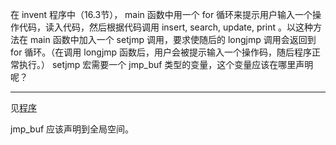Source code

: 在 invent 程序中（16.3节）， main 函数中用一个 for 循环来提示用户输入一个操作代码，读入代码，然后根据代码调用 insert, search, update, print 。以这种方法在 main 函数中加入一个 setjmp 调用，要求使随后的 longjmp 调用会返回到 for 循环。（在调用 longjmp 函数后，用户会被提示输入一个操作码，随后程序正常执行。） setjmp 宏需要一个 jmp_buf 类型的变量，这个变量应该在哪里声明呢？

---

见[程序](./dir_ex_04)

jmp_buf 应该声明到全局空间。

...

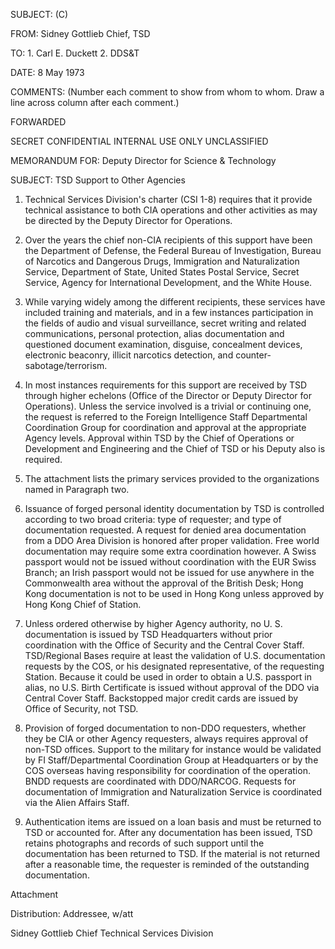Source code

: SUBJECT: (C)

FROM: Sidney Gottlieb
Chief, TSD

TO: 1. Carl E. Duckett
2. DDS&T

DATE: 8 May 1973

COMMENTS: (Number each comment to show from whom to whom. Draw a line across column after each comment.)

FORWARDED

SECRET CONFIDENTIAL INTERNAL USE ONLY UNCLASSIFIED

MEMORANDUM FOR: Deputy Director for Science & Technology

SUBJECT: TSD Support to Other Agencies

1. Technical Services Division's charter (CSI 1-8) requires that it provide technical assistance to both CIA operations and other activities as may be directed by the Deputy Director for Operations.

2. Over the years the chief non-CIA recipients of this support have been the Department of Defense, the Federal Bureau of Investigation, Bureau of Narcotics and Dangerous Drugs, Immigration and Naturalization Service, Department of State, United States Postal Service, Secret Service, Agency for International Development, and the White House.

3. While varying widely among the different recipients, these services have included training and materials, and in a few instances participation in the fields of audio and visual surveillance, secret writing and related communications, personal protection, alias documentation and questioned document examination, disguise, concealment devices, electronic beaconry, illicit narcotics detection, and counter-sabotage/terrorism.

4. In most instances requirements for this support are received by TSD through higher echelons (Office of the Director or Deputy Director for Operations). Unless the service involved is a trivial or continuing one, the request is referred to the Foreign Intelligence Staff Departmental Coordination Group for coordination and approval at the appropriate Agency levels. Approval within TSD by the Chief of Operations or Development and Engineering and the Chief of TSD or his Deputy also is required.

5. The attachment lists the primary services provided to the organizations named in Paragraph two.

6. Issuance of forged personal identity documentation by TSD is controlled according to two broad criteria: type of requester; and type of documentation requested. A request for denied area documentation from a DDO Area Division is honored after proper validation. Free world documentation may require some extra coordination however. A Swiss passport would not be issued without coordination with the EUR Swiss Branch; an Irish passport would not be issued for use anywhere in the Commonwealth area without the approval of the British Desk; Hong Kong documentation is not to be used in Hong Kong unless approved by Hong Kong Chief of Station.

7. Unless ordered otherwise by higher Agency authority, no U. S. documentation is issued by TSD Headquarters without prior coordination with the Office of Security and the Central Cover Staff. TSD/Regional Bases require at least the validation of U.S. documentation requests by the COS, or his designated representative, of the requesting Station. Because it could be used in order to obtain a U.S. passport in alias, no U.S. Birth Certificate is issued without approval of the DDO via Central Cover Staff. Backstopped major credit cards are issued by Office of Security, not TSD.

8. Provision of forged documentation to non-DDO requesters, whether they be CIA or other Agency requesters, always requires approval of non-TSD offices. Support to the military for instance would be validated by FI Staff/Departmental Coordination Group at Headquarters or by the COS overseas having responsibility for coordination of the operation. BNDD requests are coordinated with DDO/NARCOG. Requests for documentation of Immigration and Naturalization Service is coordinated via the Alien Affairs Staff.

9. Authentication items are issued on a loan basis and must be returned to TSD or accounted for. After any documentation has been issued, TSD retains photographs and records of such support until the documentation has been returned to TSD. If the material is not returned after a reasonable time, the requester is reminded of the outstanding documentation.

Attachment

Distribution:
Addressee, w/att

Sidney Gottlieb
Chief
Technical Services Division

==

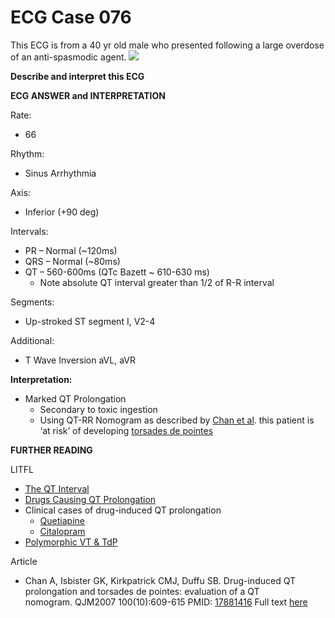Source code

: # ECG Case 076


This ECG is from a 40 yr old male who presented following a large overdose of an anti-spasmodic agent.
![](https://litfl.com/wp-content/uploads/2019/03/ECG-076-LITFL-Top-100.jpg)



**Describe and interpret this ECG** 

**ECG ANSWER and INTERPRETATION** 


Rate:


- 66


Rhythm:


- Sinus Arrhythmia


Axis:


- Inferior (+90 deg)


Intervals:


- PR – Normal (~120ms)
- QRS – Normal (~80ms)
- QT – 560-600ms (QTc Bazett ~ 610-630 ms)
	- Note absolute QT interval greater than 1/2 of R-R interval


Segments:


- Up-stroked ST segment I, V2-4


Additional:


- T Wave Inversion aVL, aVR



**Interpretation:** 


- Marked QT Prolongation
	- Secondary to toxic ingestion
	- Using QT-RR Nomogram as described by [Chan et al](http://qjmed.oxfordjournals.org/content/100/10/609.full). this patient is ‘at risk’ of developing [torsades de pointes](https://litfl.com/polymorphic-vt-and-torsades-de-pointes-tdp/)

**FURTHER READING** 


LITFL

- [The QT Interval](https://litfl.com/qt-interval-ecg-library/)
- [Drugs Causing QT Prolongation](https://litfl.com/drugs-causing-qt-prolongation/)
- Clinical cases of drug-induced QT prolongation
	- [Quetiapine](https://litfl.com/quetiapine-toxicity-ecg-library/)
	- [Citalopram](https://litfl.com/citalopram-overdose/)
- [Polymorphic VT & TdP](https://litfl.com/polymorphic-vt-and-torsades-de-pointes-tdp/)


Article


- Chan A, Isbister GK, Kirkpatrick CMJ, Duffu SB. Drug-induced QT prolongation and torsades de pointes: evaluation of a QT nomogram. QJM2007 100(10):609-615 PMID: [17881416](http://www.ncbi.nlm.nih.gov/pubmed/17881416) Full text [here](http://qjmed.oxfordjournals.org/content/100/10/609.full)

▸ Task objective: In the entries above, find each line that includes the string "Deputy" and copy it.

▸ Reply to the exercise:
MEMORANDUM FOR: Deputy Director for Science & Technology
1. Technical Services Division's charter (CSI 1-8) requires that it provide technical assistance to both CIA operations and other activities as may be directed by the Deputy Director for Operations.
4. In most instances requirements for this support are received by TSD through higher echelons (Office of the Director or Deputy Director for Operations). Unless the service involved is a trivial or continuing one, the request is referred to the Foreign Intelligence Staff Departmental Coordination Group for coordination and approval at the appropriate Agency levels. Approval within TSD by the Chief of Operations or Development and Engineering and the Chief of TSD or his Deputy also is required.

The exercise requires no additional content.